## Exercise data
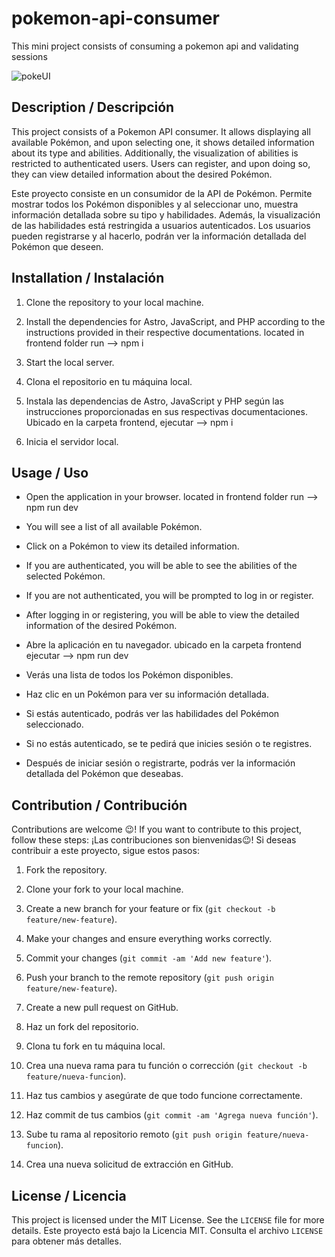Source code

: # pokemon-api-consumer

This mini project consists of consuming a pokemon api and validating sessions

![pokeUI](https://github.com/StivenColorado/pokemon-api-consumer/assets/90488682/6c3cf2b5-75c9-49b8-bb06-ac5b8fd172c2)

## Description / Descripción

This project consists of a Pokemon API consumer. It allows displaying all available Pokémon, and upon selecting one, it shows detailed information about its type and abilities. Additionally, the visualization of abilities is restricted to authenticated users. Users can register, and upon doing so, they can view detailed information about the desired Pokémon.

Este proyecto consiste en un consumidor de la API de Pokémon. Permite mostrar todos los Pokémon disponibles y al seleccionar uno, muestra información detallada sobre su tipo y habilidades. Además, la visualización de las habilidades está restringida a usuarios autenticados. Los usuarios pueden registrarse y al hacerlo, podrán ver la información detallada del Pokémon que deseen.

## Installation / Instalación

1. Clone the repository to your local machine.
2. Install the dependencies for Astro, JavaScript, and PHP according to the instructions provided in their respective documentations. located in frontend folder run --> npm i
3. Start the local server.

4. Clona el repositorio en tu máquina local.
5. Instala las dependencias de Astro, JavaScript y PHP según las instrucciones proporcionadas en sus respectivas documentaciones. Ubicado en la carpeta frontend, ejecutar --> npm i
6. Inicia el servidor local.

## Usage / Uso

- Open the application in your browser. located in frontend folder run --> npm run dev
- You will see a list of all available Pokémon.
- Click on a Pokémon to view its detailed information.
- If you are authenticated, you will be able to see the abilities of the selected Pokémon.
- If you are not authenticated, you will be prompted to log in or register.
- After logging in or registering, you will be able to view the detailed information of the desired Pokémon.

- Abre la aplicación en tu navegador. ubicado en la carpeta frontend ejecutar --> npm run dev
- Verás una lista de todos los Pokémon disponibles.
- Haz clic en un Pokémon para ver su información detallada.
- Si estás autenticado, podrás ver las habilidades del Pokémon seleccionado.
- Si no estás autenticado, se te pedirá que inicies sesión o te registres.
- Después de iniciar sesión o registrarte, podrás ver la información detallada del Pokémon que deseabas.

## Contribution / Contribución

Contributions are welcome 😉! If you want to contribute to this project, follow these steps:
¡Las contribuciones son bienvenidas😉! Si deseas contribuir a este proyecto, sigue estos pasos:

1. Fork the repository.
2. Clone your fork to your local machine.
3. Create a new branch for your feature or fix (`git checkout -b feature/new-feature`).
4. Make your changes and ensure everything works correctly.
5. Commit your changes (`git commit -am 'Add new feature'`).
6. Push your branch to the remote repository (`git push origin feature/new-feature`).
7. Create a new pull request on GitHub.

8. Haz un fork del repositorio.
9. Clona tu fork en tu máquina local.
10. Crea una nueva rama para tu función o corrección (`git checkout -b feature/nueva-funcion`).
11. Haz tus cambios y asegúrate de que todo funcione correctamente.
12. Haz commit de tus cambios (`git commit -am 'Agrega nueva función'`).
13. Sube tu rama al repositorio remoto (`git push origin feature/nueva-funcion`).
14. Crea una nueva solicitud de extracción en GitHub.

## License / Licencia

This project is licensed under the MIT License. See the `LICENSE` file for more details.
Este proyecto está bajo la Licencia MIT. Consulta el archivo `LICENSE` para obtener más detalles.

---

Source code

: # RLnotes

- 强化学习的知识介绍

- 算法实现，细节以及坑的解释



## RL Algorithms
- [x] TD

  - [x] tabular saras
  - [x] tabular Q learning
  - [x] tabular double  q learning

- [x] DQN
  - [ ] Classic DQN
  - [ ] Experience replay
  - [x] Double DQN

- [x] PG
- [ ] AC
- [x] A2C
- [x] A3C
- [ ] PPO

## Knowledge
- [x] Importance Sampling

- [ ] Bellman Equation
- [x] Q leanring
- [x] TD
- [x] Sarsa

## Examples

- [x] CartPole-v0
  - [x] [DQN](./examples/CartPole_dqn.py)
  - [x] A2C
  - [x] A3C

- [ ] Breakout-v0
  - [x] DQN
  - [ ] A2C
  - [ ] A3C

## Exercise prompt
Among the entries above, find the line with "contribuciones son bienvenidas😉!" and the line with "Este proyecto está"; give again exactly these two lines and all lines between them.

## The completed task
¡Las contribuciones son bienvenidas😉! Si deseas contribuir a este proyecto, sigue estos pasos:

1. Fork the repository.
2. Clone your fork to your local machine.
3. Create a new branch for your feature or fix (`git checkout -b feature/new-feature`).
4. Make your changes and ensure everything works correctly.
5. Commit your changes (`git commit -am 'Add new feature'`).
6. Push your branch to the remote repository (`git push origin feature/new-feature`).
7. Create a new pull request on GitHub.

8. Haz un fork del repositorio.
9. Clona tu fork en tu máquina local.
10. Crea una nueva rama para tu función o corrección (`git checkout -b feature/nueva-funcion`).
11. Haz tus cambios y asegúrate de que todo funcione correctamente.
12. Haz commit de tus cambios (`git commit -am 'Agrega nueva función'`).
13. Sube tu rama al repositorio remoto (`git push origin feature/nueva-funcion`).
14. Crea una nueva solicitud de extracción en GitHub.

## License / Licencia

This project is licensed under the MIT License. See the `LICENSE` file for more details.
Este proyecto está bajo la Licencia MIT. Consulta el archivo `LICENSE` para obtener más detalles.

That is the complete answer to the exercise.